Je parle ici de la culpabilité auto-adressée. Pas de la culpabilité qu’un tribunal ou qu’une personne décrète ou établit contre quelqu’un.
« comment moi j’ai pu faire cela ?! »
Nous avons agi d’une façon qui semble nous diminuer. Nous ne nous reconnaissons plus ! Nous entrons en zone de dissonance cognitive aiguë : « Je suis quelqu’un qui dit être ( choisissez l’adjectif qui vous sied) et qui pourtant a agi/pensé à l’opposé. Bref, nous sommes en conflit avec nous-mêmes. Or, l’être humain (ou le cerveau, le mental, à votre convenance) déteste ces grands écarts entre le dire et le faire. Nous aimons la cohérence, les certitudes sur nous, le monde, les autres. Affronter nos dissonances cognitives, nos angles morts, notre sentiment de culpabilité? Tout cela est désagréable (euphémisme !). Ce que nous voulons, c’est que cesse ce malaise de ne pas nous vivre comme la bonne personne que nous pensons et voulons incarner. Nous voulons nous aimer, pas nous détester. Quelle personne aime avoir honte d’elle-même ? Personne ! Et comment fait-on habituellement face à ce que nous considérons être une faute, un écart ? De manière quasi automatique, nous allons nous punir ! Nous avons appris à fonctionner de la sorte dès le plus jeune âge (« va au coin »).
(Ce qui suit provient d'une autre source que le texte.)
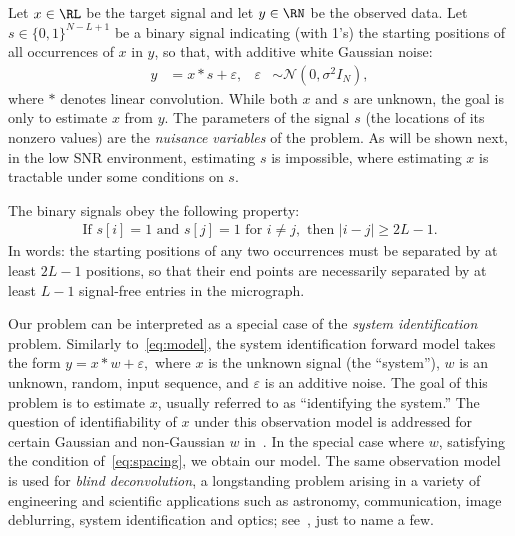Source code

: \documentclass[9pt,twocolumn,twoside,lineno]{pnas-new}
\begin{document}
Let $x\in\RL$ be the target signal and let $y\in\RN$ be the observed data. Let  $s \in \{0, 1\}^{N-L+1}$ be a binary signal indicating (with 1's) the starting positions of all occurrences of $x$ in $y$, so that, with additive white Gaussian noise:
\begin{align}
y & =  x \ast s + \varepsilon, & \varepsilon & \sim \mathcal{N}(0,\sigma^2 I_N),
\label{eq:model}
\end{align}
where $\ast$ denotes linear convolution. 
While both $x$ and $s$ are unknown, the goal is only to estimate $x$ from $y$. The parameters of the signal $s$ (the locations of its nonzero values) are the \emph{nuisance variables} of the problem. As will be shown next, in the low SNR environment, estimating $s$ is impossible, where estimating $x$ is tractable under some conditions on $s$. 

The binary signals obey the following property:
\begin{align} 
\textrm{If } s[i] = 1 \textrm{ and } s[j] = 1 \textrm{ for } i \neq j, \textrm{ then } |i - j| \geq 2L-1.
\label{eq:spacing}
\end{align}
In words: the starting positions of any two occurrences  must be separated by at least $2L-1$ positions, so that their end points are necessarily separated by at least $L-1$ signal-free entries in the micrograph.

Our problem can be interpreted as a special case of the \emph{system identification} problem. Similarly to~\eqref{eq:model}, the system identification forward model takes the form
%
\begin{math}
%
y = x\ast w + \varepsilon,  
%
\end{math} 
%
where $x$ is the unknown signal (the ``system''), $w$ is an unknown, random, input sequence, and $\varepsilon$ is an additive noise.   
The goal of this problem is to estimate $x$, usually referred to as ``identifying the system.'' The question of identifiability of $x$ under this observation model is addressed for certain Gaussian and non-Gaussian $w$ in~\cite{benveniste1980robust,kormylo1983identifiability}. In the special case where $w$, satisfying the condition of~\eqref{eq:spacing}, we obtain our model. The same observation model is used for \emph{blind deconvolution}, a longstanding problem arising in a variety of engineering and scientific applications such as astronomy, communication, image deblurring, system identification and optics; see~\cite{jefferies1993restoration,shalvi1990new,ayers1988iterative,abed1997blind}, just to name a few. 
\end{document}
Changer de fonctionnement n’est pas aisé. Bref, on va s’auto-punir.
La bonne-mauvaise idée : se punir
Il est difficile de ne pas céder à la tentation de l’auto-punition. La culpabilité que l’on s’inflige soi-même est hypnotisante. Elle nous fait prendre le raccourci suivant : « si je me sens coupable, c’est que je le suis ». Il est plus simple et cela semble tellement prometteur de penser, surtout en état de souffrance mentale : « si je me sens coupable, c’est que je le suis, donc je vais me punir pour ne plus me sentir coupable. ça devrait marcher, non ? ».
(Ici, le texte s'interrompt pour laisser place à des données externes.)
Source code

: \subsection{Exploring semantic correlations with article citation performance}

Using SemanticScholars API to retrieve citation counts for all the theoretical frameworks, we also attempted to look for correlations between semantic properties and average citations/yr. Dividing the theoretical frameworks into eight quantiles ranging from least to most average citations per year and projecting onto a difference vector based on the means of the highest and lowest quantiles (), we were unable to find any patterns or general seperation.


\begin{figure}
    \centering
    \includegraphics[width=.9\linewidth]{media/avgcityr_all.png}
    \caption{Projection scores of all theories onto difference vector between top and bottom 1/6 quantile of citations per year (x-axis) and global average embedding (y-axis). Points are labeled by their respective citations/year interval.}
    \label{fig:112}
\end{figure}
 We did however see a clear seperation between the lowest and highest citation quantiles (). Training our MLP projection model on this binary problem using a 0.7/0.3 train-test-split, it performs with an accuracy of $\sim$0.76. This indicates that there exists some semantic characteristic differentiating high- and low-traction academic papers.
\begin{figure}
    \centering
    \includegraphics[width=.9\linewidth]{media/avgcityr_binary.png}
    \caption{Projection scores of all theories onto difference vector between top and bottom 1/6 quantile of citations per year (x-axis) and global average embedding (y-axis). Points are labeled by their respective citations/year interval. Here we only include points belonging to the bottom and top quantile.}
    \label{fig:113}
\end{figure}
ça ne marche pas car la culpabilité auto-infligée est un cercle vicieux. Plus vous vous punissez et plus votre sentiment de faute grandit, plus votre sentiment d’infériorité et de n’être moins que rien prend toute la place en vous. Jusqu’où va-t-on comme cela ? Vous le savez. Mésestime de soi, perte de confiance en soi et dans la vie, idées noires voire plus.Nous n’arrivons plus à aller de l’avant, à avancer…d’autant plus que le sentiment de culpabilité se vit dans le silence. On tait aux autres ce qu’on considère être une faute, avec de surcroît la peur que notre « faute » soit découverte par eux et qu’ils nous jugent fautives, autrement dit qu’ils nous retirent leur amour, estime, valeur.
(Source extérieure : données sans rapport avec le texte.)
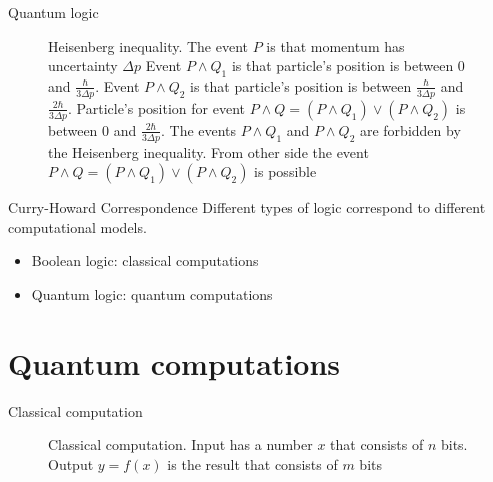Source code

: \documentclass[10pt,pdf,hyperref={unicode}]{beamer}
\begin{document}
\begin{frame}{Quantum logic}
\begin{figure}[H]
  \centering
  \caption{Heisenberg inequality. The event $P$ is that momentum has
    uncertainty $\Delta p$ Event $P \land Q_1$ is that particle's
    position is between $0$ and $\frac{\hbar}{3 \Delta p}$. Event
    $P \land Q_2$ is that particle's
    position is between $\frac{\hbar}{3 \Delta p}$ and
    $\frac{2\hbar}{3 \Delta p}$. Particle's position for event $P
    \land Q = (P \land Q_1)
    \lor (P \land Q_2)$ is between $0$ and $\frac{2\hbar}{3 \Delta p}$. The
    events $P \land Q_1$ and $P \land Q_2$ are forbidden by the Heisenberg
    inequality. From other side the event $P \land Q = (P \land Q_1)
    \lor (P \land Q_2)$ is possible}   
\end{figure}
\end{frame}


\begin{frame}{Curry-Howard Correspondence}
  Different types of logic correspond to different computational models.
  \begin{itemize}
    \item Boolean logic: classical computations
    \item Quantum logic: quantum computations
  \end{itemize}
\end{frame}

\section{Quantum computations}

\begin{frame}{Classical computation}
\begin{figure}
\centering



\caption{Classical computation. Input has a number $x$ that consists
  of  $n$ bits. Output $y = f\left(x\right)$ is the result that
  consists of $m$ bits}
\label{figQuantCompClassComp}
\end{figure}
\end{frame}
\end{document}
En finir avec le cercle vicieux de la culpabilité.
Introduisez un tiers entre vous et vous-même, entre vous et cette culpabilité aveuglante. Faites-vous aider, parlez-en avec des professionnel.le.s compétent.e.s (thérapeutes, coachs, guides spirituels/religieux) ou avec toute personne vous permettant de vous poser des questions soutenantes pour sortir du cercle de la culpabilité. Ce tiers va vous aider à court-circuiter vos pensées auto-harcelantes « j’ai fauté, je ne suis pas une bonne personne » pour que vous élaboriez d’autres contenus de pensées nuancées, qui ne soient pas dans le tout ou rien (je suis une bonne personne si…Je suis une mauvaise personne si…).
Exemple des quelques questions que j’aime poser aux femmes que j’accompagne
« de quoi te crois-tu coupable ? »
« de quoi te crois-tu vraiment coupable ? » [j’adore cette question !!]
» ce que tu penses être une faute, en quoi est-ce une faute ? Par rapport à quels critères ? »
» cette norme ou règle ou valeur, l’as-tu tu as consciemment choisie ? » [parce que nos règles-normes-valeurs, nous ne les choisissons que très rarement. On reproduit le plus souvent celles avec lesquelles nous avons grandi, jusqu’au jour où la vie nous y confronte]
« qu’est-ce qui n’est pas bien selon toi ? »
« Peux-tu me raconter toute l’histoire ? [cela peut sembler admirable de se croire responsable de tout mais c’est faux et contre-productif. Il faut apprendre à identifier sa zone d’action et plus encore les choses qui ne dépendent plus de nous : la fertilité, la fécondation, la réussite ou échec de la contraception,l’attitude de notre entourage, de partenaire, du personnel médical, des préjugés de la société, etc.]
Ce switch mental consistant à se poser des questions différentes et soutenantes semble aisé. Il ne l’est pas. Le cerveau va toujours au plus simple. Il préfèrera toujours une réponse rapide et facile à croire, fusse-t-elle fausse ! Réfléchir, c’est-à-dire voir les choses différemment est difficile, énergivore, déstabilisant, plus encore quand l’on souffre et bien sûr, c’est pourtant dans nos moment douloureux qu’il nous serait le plus profitable de voir les choses différemment plutôt que de rester scotché à notre souffrance/culpabilité, etc.
« Et si le problème n’était pas cet IVG, ce serait quoi ? »
J’adore poser cette question aux femmes que j’accompagne. Au sens propre, les cerveaux buggent et c’est bien ! Sortons des sentiers battus des pensées culpabilisantes !
Vous ressentez de la culpabilité depuis votre IVG ? Ma conviction profonde est que l’IVG n’est pas le vrai problème. Le problème est ailleurs.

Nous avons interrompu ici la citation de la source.